Please count how many lines in the entries below contain "fabric" and reply with the figure alone.

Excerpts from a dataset
----
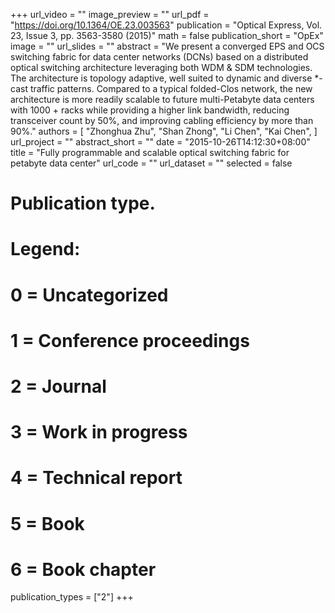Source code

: +++
url_video = ""
image_preview = ""
url_pdf = "https://doi.org/10.1364/OE.23.003563"
publication = "Optical Express, Vol. 23, Issue 3, pp. 3563-3580 (2015)"
math = false
publication_short = "OpEx"
image = ""
url_slides = ""
abstract = "We present a converged EPS and OCS switching fabric for data center networks (DCNs) based on a distributed optical switching architecture leveraging both WDM & SDM technologies. The architecture is topology adaptive, well suited to dynamic and diverse *-cast traffic patterns. Compared to a typical folded-Clos network, the new architecture is more readily scalable to future multi-Petabyte data centers with 1000 + racks while providing a higher link bandwidth, reducing transceiver count by 50%, and improving cabling efficiency by more than 90%."
authors = [
  "Zhonghua Zhu", "Shan Zhong", "Li Chen", "Kai Chen",
]
url_project = ""
abstract_short = ""
date = "2015-10-26T14:12:30+08:00"
title = "Fully programmable and scalable optical switching fabric for petabyte data center"
url_code = ""
url_dataset = ""
selected = false
# Publication type.
# Legend:
# 0 = Uncategorized
# 1 = Conference proceedings
# 2 = Journal
# 3 = Work in progress
# 4 = Technical report
# 5 = Book
# 6 = Book chapter
publication_types = ["2"]
+++

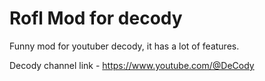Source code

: # Rofl Mod for decody

Funny mod for youtuber decody, it has a lot of features.

Decody channel link - https://www.youtube.com/@DeCody
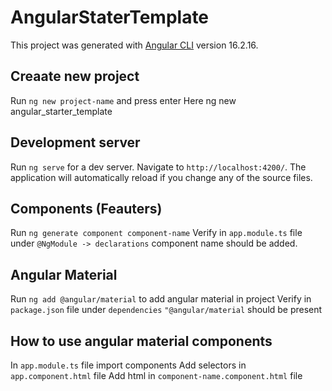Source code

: # AngularStaterTemplate

This project was generated with [Angular CLI](https://github.com/angular/angular-cli) version 16.2.16.

## Creaate new project
Run `ng new project-name` and press enter
Here ng new angular_starter_template

## Development server
Run `ng serve` for a dev server. 
Navigate to `http://localhost:4200/`. 
The application will automatically reload if you change any of the source files.

## Components (Feauters)
Run `ng generate component component-name` 
Verify in `app.module.ts` file under `@NgModule -> declarations` component name should be added.

## Angular Material
Run `ng add @angular/material` to add angular material in project
Verify in `package.json` file under `dependencies` `"@angular/material` should be present

## How to use angular material components
In `app.module.ts` file import components
Add selectors in `app.component.html` file
Add html in `component-name.component.html` file

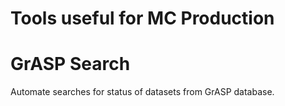 # Tools useful for MC Production


# GrASP Search

Automate searches for status of datasets from GrASP database.
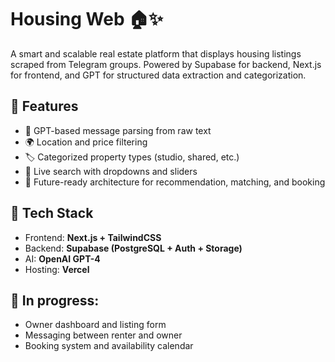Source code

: # Housing Web 🏠✨

A smart and scalable real estate platform that displays housing listings scraped from Telegram groups. Powered by Supabase for backend, Next.js for frontend, and GPT for structured data extraction and categorization.

## 🔧 Features
- 💬 GPT-based message parsing from raw text
- 🌍 Location and price filtering
- 🏷 Categorized property types (studio, shared, etc.)
- 🔎 Live search with dropdowns and sliders
- 🧠 Future-ready architecture for recommendation, matching, and booking

## 🔗 Tech Stack
- Frontend: **Next.js + TailwindCSS**
- Backend: **Supabase (PostgreSQL + Auth + Storage)**
- AI: **OpenAI GPT-4**
- Hosting: **Vercel**

## 🚧 In progress:
- Owner dashboard and listing form
- Messaging between renter and owner
- Booking system and availability calendar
----
## Output below
2